Pienso también que es un modo tranquilizador -porque los diagnósticos tranquilizan sobre todo al que diagnostica- de no querer saber nada del inconsciente. De eso que nos habita y que nos hace, justamente, desconocernos. El inconsciente hecho con las marcas de una historia, con lo visto y con lo oído; el inconsciente es esa otra escena de la que, como dice Pascal Quignard, venimos pero en la que no estábamos. Si se rechaza eso que nos atraviesa, esas marcas que nos determinan en muchos sentidos, entonces somos todos un poco impostores. El individualismo tan en boga resulta un terreno adecuado de donde surge esta nueva onda del síndrome del impostor. José Luis Juresa dice: “en el afán de originalidad de los individuos autogenerados, que no reconocen a nadie ni a nada que los preceda, no me parece casual que se hable de este síndrome del impostor. Es el reverso de la pretensión de ser único y original, o peor: hecho por sí mismo” (no es que no haya impostores, ni chantas, es que ellos no se nombran ni se auto perciben así). En un mundo en el que hay que girar al ritmo de la productividad, en el que no hay tiempo para detenerse, en el que hay que aferrarse siempre a creernos del lado del Bien, surge, sorpresivamente algo que nos sacude porque nos hace extraños a nosotros mismos. A veces le damos lugar a la angustia que suscita la extrañeza y a veces queremos saber qué es, qué tenemos, cómo se llama, cómo se cura.

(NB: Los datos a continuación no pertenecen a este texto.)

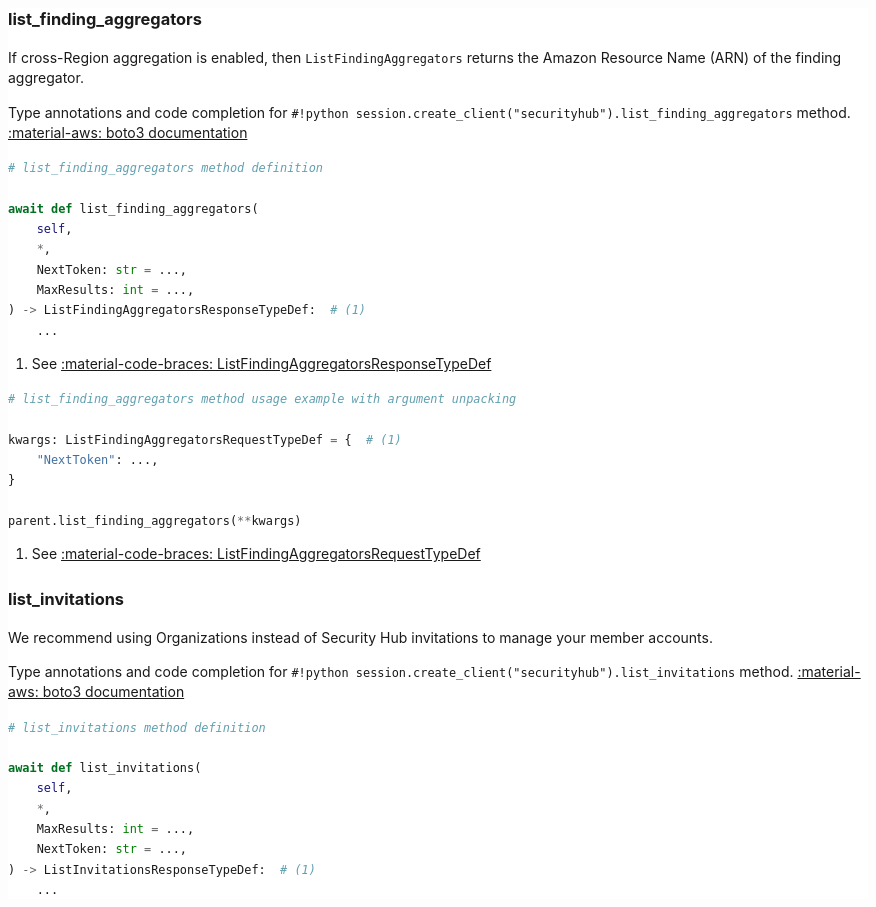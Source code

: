 ### list\_finding\_aggregators

If cross-Region aggregation is enabled, then
<code>ListFindingAggregators</code> returns the Amazon Resource Name (ARN) of
the finding aggregator.

Type annotations and code completion for `#!python session.create_client("securityhub").list_finding_aggregators` method.
[:material-aws: boto3 documentation](https://boto3.amazonaws.com/v1/documentation/api/latest/reference/services/securityhub/client/list_finding_aggregators.html)

```python
# list_finding_aggregators method definition

await def list_finding_aggregators(
    self,
    *,
    NextToken: str = ...,
    MaxResults: int = ...,
) -> ListFindingAggregatorsResponseTypeDef:  # (1)
    ...
```

1. See [:material-code-braces: ListFindingAggregatorsResponseTypeDef](./type_defs.md#listfindingaggregatorsresponsetypedef) 


```python
# list_finding_aggregators method usage example with argument unpacking

kwargs: ListFindingAggregatorsRequestTypeDef = {  # (1)
    "NextToken": ...,
}

parent.list_finding_aggregators(**kwargs)
```

1. See [:material-code-braces: ListFindingAggregatorsRequestTypeDef](./type_defs.md#listfindingaggregatorsrequesttypedef) 

### list\_invitations

We recommend using Organizations instead of Security Hub invitations to manage
your member accounts.

Type annotations and code completion for `#!python session.create_client("securityhub").list_invitations` method.
[:material-aws: boto3 documentation](https://boto3.amazonaws.com/v1/documentation/api/latest/reference/services/securityhub/client/list_invitations.html)

```python
# list_invitations method definition

await def list_invitations(
    self,
    *,
    MaxResults: int = ...,
    NextToken: str = ...,
) -> ListInvitationsResponseTypeDef:  # (1)
    ...
```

Es en el mismo sentido que leo este texto de Juresa en el que dice: “se ha creado una suerte de «atmósfera anti-conflicto» derivada de una especie de corrección política del comportamiento, en la que la conflictividad es mal vista, rechazada, incluso cancelada bajo la fuerte idea de que eso es precisamente lo que hay que erradicar. Se dice de alguien que es «conflictivo» porque no termina de adaptarse a «lo que hay» o simplemente porque «hincha las pelotas», o no respeta esa búsqueda forzada de armonía que, simplemente, depende de que no exista otro que no sea Yo”. En cambio, María Pía López escribe en Quipu: “Yo, tan incierta que no debería balbucear yo”.

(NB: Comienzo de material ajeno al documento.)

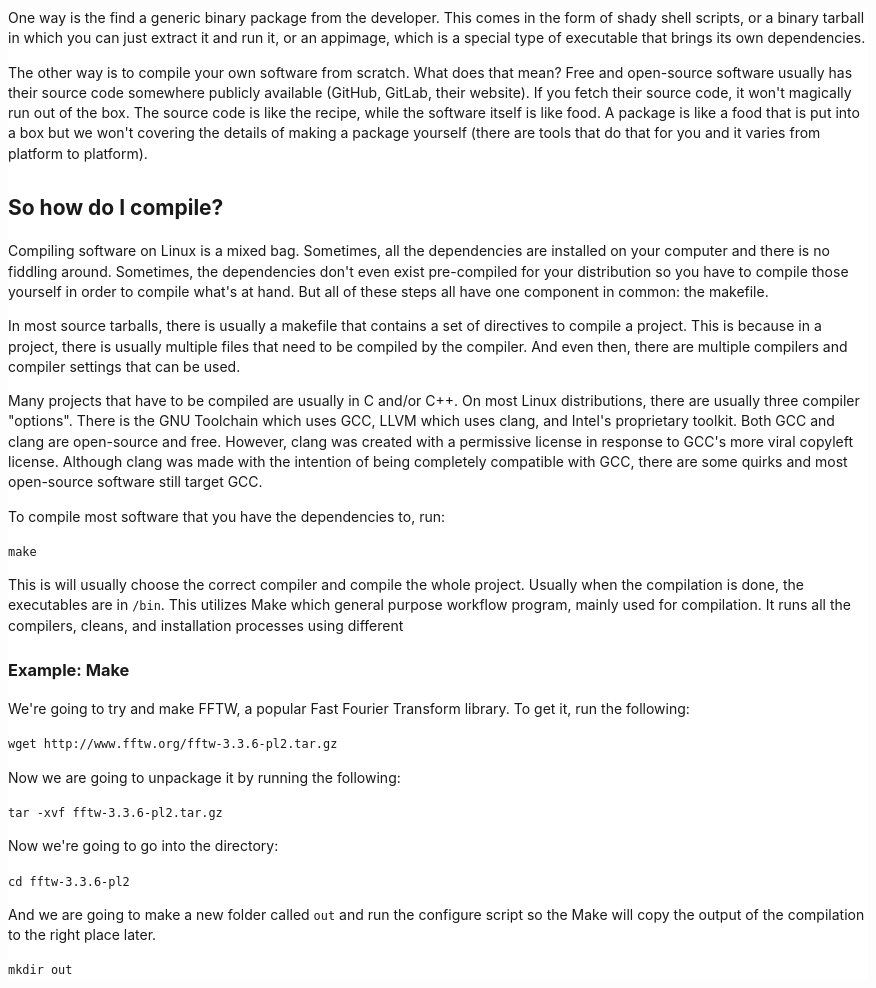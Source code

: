 One way is the find a generic binary package from the developer. This comes in the form of shady shell scripts, or a binary tarball in which you can just extract it and run it, or an appimage, which is a special type of executable that brings its own dependencies.

The other way is to compile your own software from scratch. What does that mean? Free and open-source software usually has their source code somewhere publicly available (GitHub, GitLab, their website). If you fetch their source code, it won't magically run out of the box. The source code is like the recipe, while the software itself is like food. A package is like a food that is put into a box but we won't covering the details of making a package yourself (there are tools that do that for you and it varies from platform to platform).

## So how do I compile?

Compiling software on Linux is a mixed bag. Sometimes, all the dependencies are installed on your computer and there is no fiddling around. Sometimes, the dependencies don't even exist pre-compiled for your distribution so you have to compile those yourself in order to compile what's at hand. But all of these steps all have one component in common: the makefile.

In most source tarballs, there is usually a makefile that contains a set of directives to compile a project. This is because in a project, there is usually multiple files that need to be compiled by the compiler. And even then, there are multiple compilers and compiler settings that can be used.

Many projects that have to be compiled are usually in C and/or C++. On most Linux distributions, there are usually three compiler "options". There is the GNU Toolchain which uses GCC, LLVM which uses clang, and Intel's proprietary toolkit. Both GCC and clang are open-source and free. However, clang was created with a permissive license in response to GCC's more viral copyleft license. Although clang was made with the intention of being completely compatible with GCC, there are some quirks and most open-source software still target GCC.

To compile most software that you have the dependencies to, run:

`make`

This is will usually choose the correct compiler and compile the whole project. Usually when the compilation is done, the executables are in `/bin`. This utilizes Make which general purpose workflow program, mainly used for compilation. It runs all the compilers, cleans, and installation processes using different

### Example: Make

We're going to try and make FFTW, a popular Fast Fourier Transform library. To get it, run the following:

`wget http://www.fftw.org/fftw-3.3.6-pl2.tar.gz`

Now we are going to unpackage it by running the following:

`tar -xvf fftw-3.3.6-pl2.tar.gz`

Now we're going to go into the directory:

`cd fftw-3.3.6-pl2`

And we are going to make a new folder called `out` and run the configure script so the Make will copy the output of the compilation to the right place later.

`mkdir out`
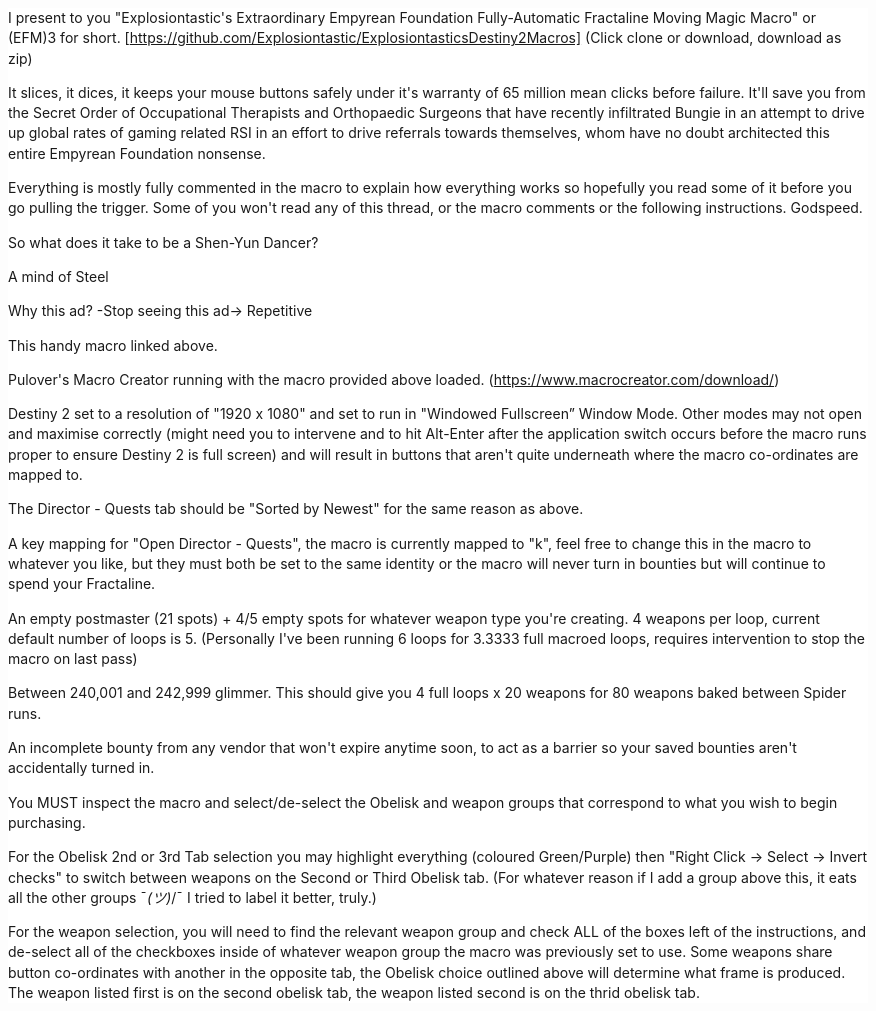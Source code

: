 I present to you "Explosiontastic's Extraordinary Empyrean Foundation Fully-Automatic Fractaline Moving Magic Macro" or (EFM)3 for short.
[https://github.com/Explosiontastic/ExplosiontasticsDestiny2Macros]
(Click clone or download, download as zip)

 

It slices, it dices, it keeps your mouse buttons safely under it's warranty of 65 million mean clicks before failure. It'll save you from the Secret Order of Occupational Therapists and Orthopaedic Surgeons that have recently infiltrated Bungie in an attempt to drive up global rates of gaming related RSI in an effort to drive referrals towards themselves, whom have no doubt architected this entire Empyrean Foundation nonsense.

Everything is mostly fully commented in the macro to explain how everything works so hopefully you read some of it before you go pulling the trigger. Some of you won't read any of this thread, or the macro comments or the following instructions. Godspeed.

   

So what does it take to be a Shen-Yun Dancer?
 

A mind of Steel

Why this ad? -Stop seeing this ad-> Repetitive

This handy macro linked above.

Pulover's Macro Creator running with the macro provided above loaded. (https://www.macrocreator.com/download/)

Destiny 2 set to a resolution of "1920 x 1080" and set to run in "Windowed Fullscreen” Window Mode. Other modes may not open and maximise correctly (might need you to intervene and to hit Alt-Enter after the application switch occurs before the macro runs proper to ensure Destiny 2 is full screen) and will result in buttons that aren't quite underneath where the macro co-ordinates are mapped to.

The Director - Quests tab should be "Sorted by Newest" for the same reason as above.

A key mapping for "Open Director - Quests", the macro is currently mapped to "k", feel free to change this in the macro to whatever you like, but they must both be set to the same identity or the macro will never turn in bounties but will continue to spend your Fractaline.

An empty postmaster (21 spots) + 4/5 empty spots for whatever weapon type you're creating. 4 weapons per loop, current default number of loops is 5. (Personally I've been running 6 loops for 3.3333 full macroed loops, requires intervention to stop the macro on last pass)

Between 240,001 and 242,999 glimmer. This should give you 4 full loops x 20 weapons for 80 weapons baked between Spider runs.

An incomplete bounty from any vendor that won't expire anytime soon, to act as a barrier so your saved bounties aren't accidentally turned in.

You MUST inspect the macro and select/de-select the Obelisk and weapon groups that correspond to what you wish to begin purchasing.

For the Obelisk 2nd or 3rd Tab selection you may highlight everything (coloured Green/Purple) then "Right Click -> Select -> Invert checks" to switch between weapons on the Second or Third Obelisk tab. (For whatever reason if I add a group above this, it eats all the other groups ¯_(ツ)_/¯ I tried to label it better, truly.)

For the weapon selection, you will need to find the relevant weapon group and check ALL of the boxes left of the instructions, and de-select all of the checkboxes inside of whatever weapon group the macro was previously set to use. Some weapons share button co-ordinates with another in the opposite tab, the Obelisk choice outlined above will determine what frame is produced. The weapon listed first is on the second obelisk tab, the weapon listed second is on the thrid obelisk tab.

La euforia identitaria y la pasión por la etiqueta han llegado hoy en día al paroxismo. Por eso me gusta volver a Néstor Perlongher: “no subsumir en una generalidad personológica: el homosexual. Soltar todas las sexualidades, abrir todos los devenires (...), usos singulares de la sexualidad. Que cada cual pueda encontrar, más allá de las clasificaciones, su punto de goce”.

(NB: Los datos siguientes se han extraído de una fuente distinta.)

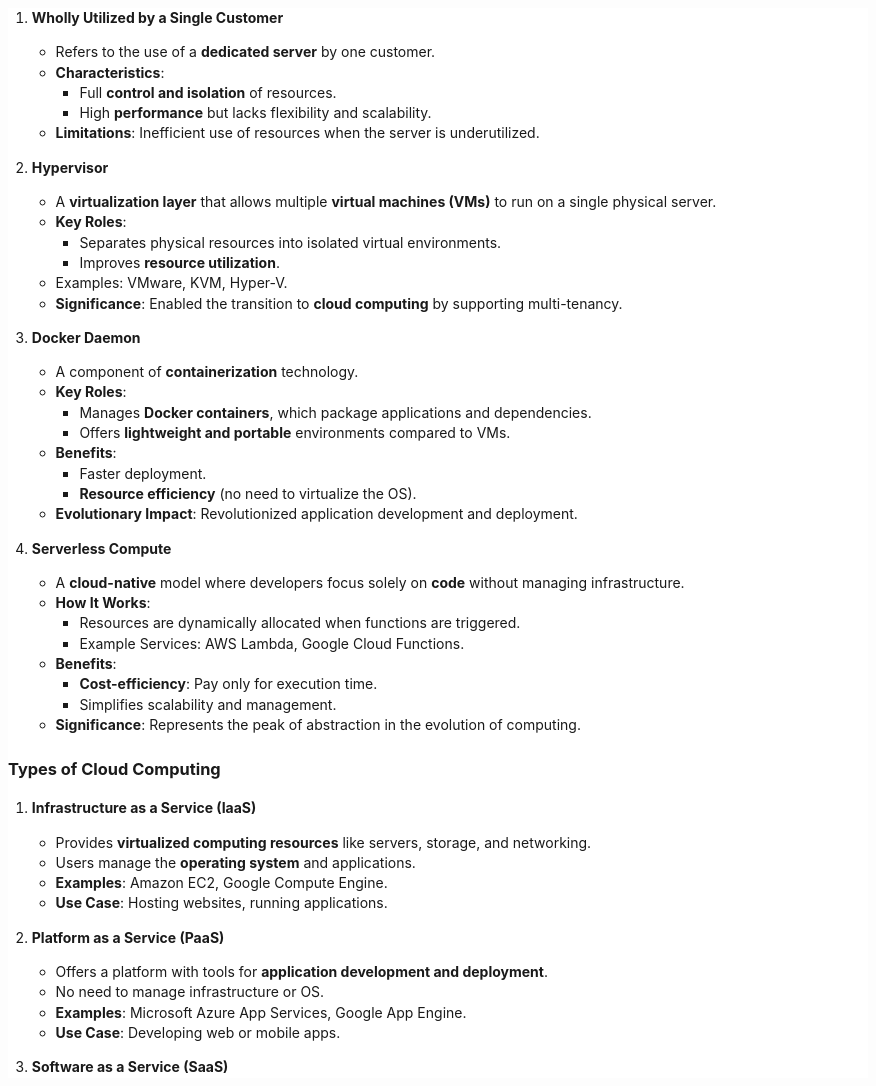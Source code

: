 1. **Wholly Utilized by a Single Customer**
    
    - Refers to the use of a **dedicated server** by one customer.
    - **Characteristics**:
        - Full **control and isolation** of resources.
        - High **performance** but lacks flexibility and scalability.
    - **Limitations**: Inefficient use of resources when the server is underutilized.
2. **Hypervisor**
    
    - A **virtualization layer** that allows multiple **virtual machines (VMs)** to run on a single physical server.
    - **Key Roles**:
        - Separates physical resources into isolated virtual environments.
        - Improves **resource utilization**.
    - Examples: VMware, KVM, Hyper-V.
    - **Significance**: Enabled the transition to **cloud computing** by supporting multi-tenancy.
3. **Docker Daemon**
    
    - A component of **containerization** technology.
    - **Key Roles**:
        - Manages **Docker containers**, which package applications and dependencies.
        - Offers **lightweight and portable** environments compared to VMs.
    - **Benefits**:
        - Faster deployment.
        - **Resource efficiency** (no need to virtualize the OS).
    - **Evolutionary Impact**: Revolutionized application development and deployment.
4. **Serverless Compute**
    
    - A **cloud-native** model where developers focus solely on **code** without managing infrastructure.
    - **How It Works**:
        - Resources are dynamically allocated when functions are triggered.
        - Example Services: AWS Lambda, Google Cloud Functions.
    - **Benefits**:
        - **Cost-efficiency**: Pay only for execution time.
        - Simplifies scalability and management.
    - **Significance**: Represents the peak of abstraction in the evolution of computing.

### **Types of Cloud Computing**

1. **Infrastructure as a Service (IaaS)**
    
    - Provides **virtualized computing resources** like servers, storage, and networking.
    - Users manage the **operating system** and applications.
    - **Examples**: Amazon EC2, Google Compute Engine.
    - **Use Case**: Hosting websites, running applications.
2. **Platform as a Service (PaaS)**
    
    - Offers a platform with tools for **application development and deployment**.
    - No need to manage infrastructure or OS.
    - **Examples**: Microsoft Azure App Services, Google App Engine.
    - **Use Case**: Developing web or mobile apps.
3. **Software as a Service (SaaS)**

Me gusta la metáfora del rulo para hablar de los enredos en los que nos metemos, de los rodeos en los que nos demoramos -no hay deseo sin rodeos-. El rulo es una metáfora muy precisa porque es eso que tenemos en la cabeza -el imaginario del diagnóstico supone que existe todo en la cabeza, como si la cabeza no fuera parte del cuerpo, como si el descubrimiento freudiano no hubiera diluido esa división cuerpo-mente-. Tengo una amiga que usa mucho esa imagen: “tengo un rulo con tal cosa; me metí en un rulo; me hice rulo con el asunto; esto es un rulo mío”. Eso pensé cuando leí Y si no es suficiente, de Maia Debowicz, editado por Vinilo. Un texto conmovedor, frágil -lo digo como un elogio-, delicado, sutil, sensible. Cuánto mejor es lidiar con los rulos que pretender alisarlo y plancharlo todo con una etiqueta. Subrayo especialmente el párrafo en el que la autora se detiene en un gesto de preservación de la infancia, que también suele ser arrasada por atribuciones de los “adultos” -sobre todo atribuciones de personalidad-: “A veces los padres no saben cuánto espacio ocupan las emociones en el cuerpo de un niño; todo es muy intenso, las alegrías y también las tristezas. No se deben minimizar las tragedias cotidianas de los niños, por más ridículas que parezcan a los ojos de los adultos”. El libro de Maia Debowicz acaso sea también eso: el testimonio de su forma singular de lidiar con los rulos paternos, pero también con los maternos. La familia: ese rulo que nos hacemos y ese rulo del que también estamos hechos. Por eso el inicio del libro es contundentemente preciso, una frase que lo dice todo, una puesta en abismo perfecta: “Lo primero fue un rulo”.